Obama’s Cost-Benefit Executive Order

Last week, President Obama issued a new executive order on cost-benefit analysis   The order also promised a retrospective review of old rules to weed out the duds.  Business interests were pleased, environmentalists were dismayed.

Politically, the new executive order makes perfect sense.  To be reelected and keep control of the Senate, he needs to win over independent voters who supported the GOP in November. To avoid policy disasters like refusal to raise the debt ceiling, he needs to undercut the tea party’s influence in the Republican caucus. This dictates a move toward the center right (just as it did with Bill Clinton).
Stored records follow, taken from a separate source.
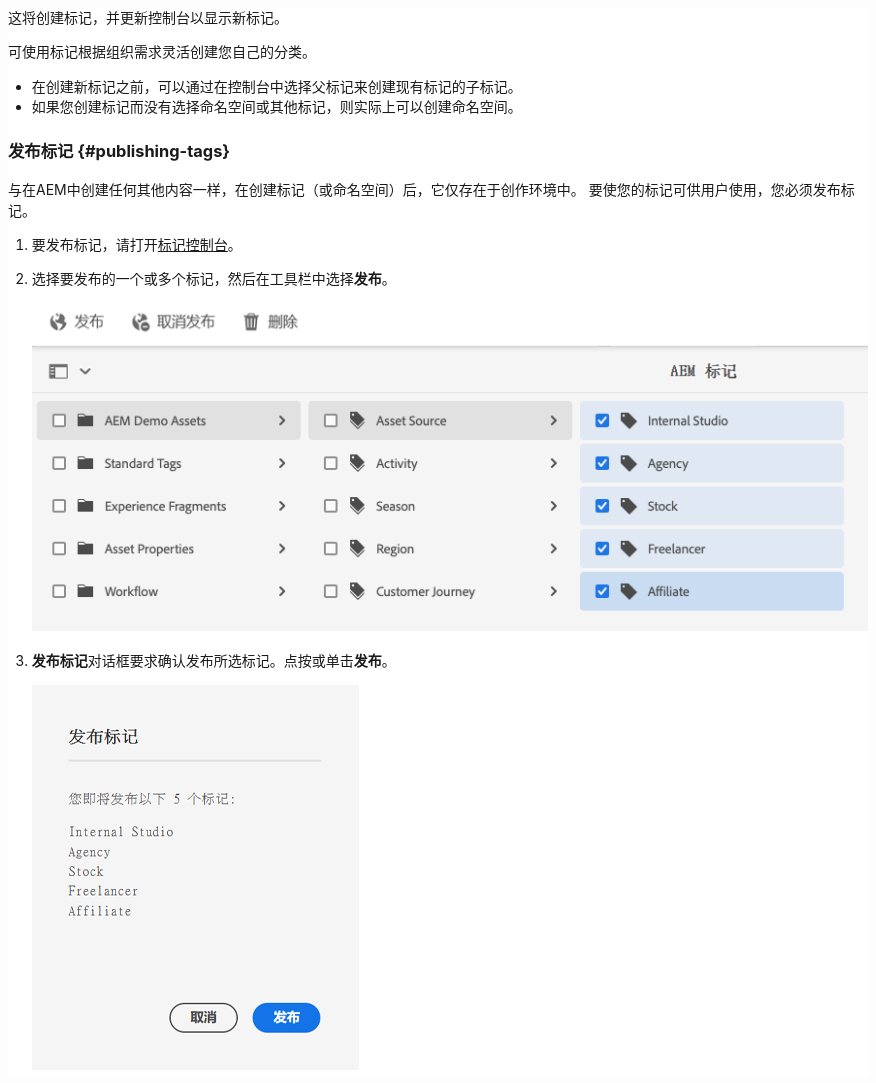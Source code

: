 这将创建标记，并更新控制台以显示新标记。

可使用标记根据组织需求灵活创建您自己的分类。

* 在创建新标记之前，可以通过在控制台中选择父标记来创建现有标记的子标记。
* 如果您创建标记而没有选择命名空间或其他标记，则实际上可以创建命名空间。

### 发布标记 {#publishing-tags}

与在AEM中创建任何其他内容一样，在创建标记（或命名空间）后，它仅存在于创作环境中。 要使您的标记可供用户使用，您必须发布标记。

1. 要发布标记，请打开[标记控制台](#tagging-console)。

1. 选择要发布的一个或多个标记，然后在工具栏中选择&#x200B;**发布**。

   ![在控制台中选择标记](assets/select-tags.png)

1. **发布标记**&#x200B;对话框要求确认发布所选标记。点按或单击&#x200B;**发布**。

   ![发布标记确认模式](assets/publish-tag.png)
This will also make it easier for him to defend existing programs like EPA’s GHG regs against Congressional attack.

What about the substance of the order?  The retroactive review of existing regulation got a lot of attention, pro and con.  But as the NY Times reports, most experts don’t think it will amount to much.  There must be some completely stupid regulations — no human activity is immune from the old Greek adage that “the gods themselves struggle in vain against stupidity.”  But most regulations serve some purpose, and the important ones went through debate and vetting in advance.  Moreover, agencies have little time to devote to this exercise and will probably come up with only a few token examples.

The more significant part of the order relates to future rulemakings.  Like predecessors from Reagan (and maybe Carter) through Clinton and Bush, Obama calls for quantification of costs and benefits where possible.  The main differences are that the rule also encourages consideration of  benefits that are difficult to quantify such as “equity, human dignity, fairness, and distributive impacts,” and that it strongly emphasizes public participation in the process.  Overall, the Obama order does not seem very different from President Clinton’s executive order — not surprising, since the Obama order explicitly states it is “supplemental to and reaffirms the principles, structures, and definitions governing contemporary regulatory review that were established in Executive Order 12866 [by Clinton].”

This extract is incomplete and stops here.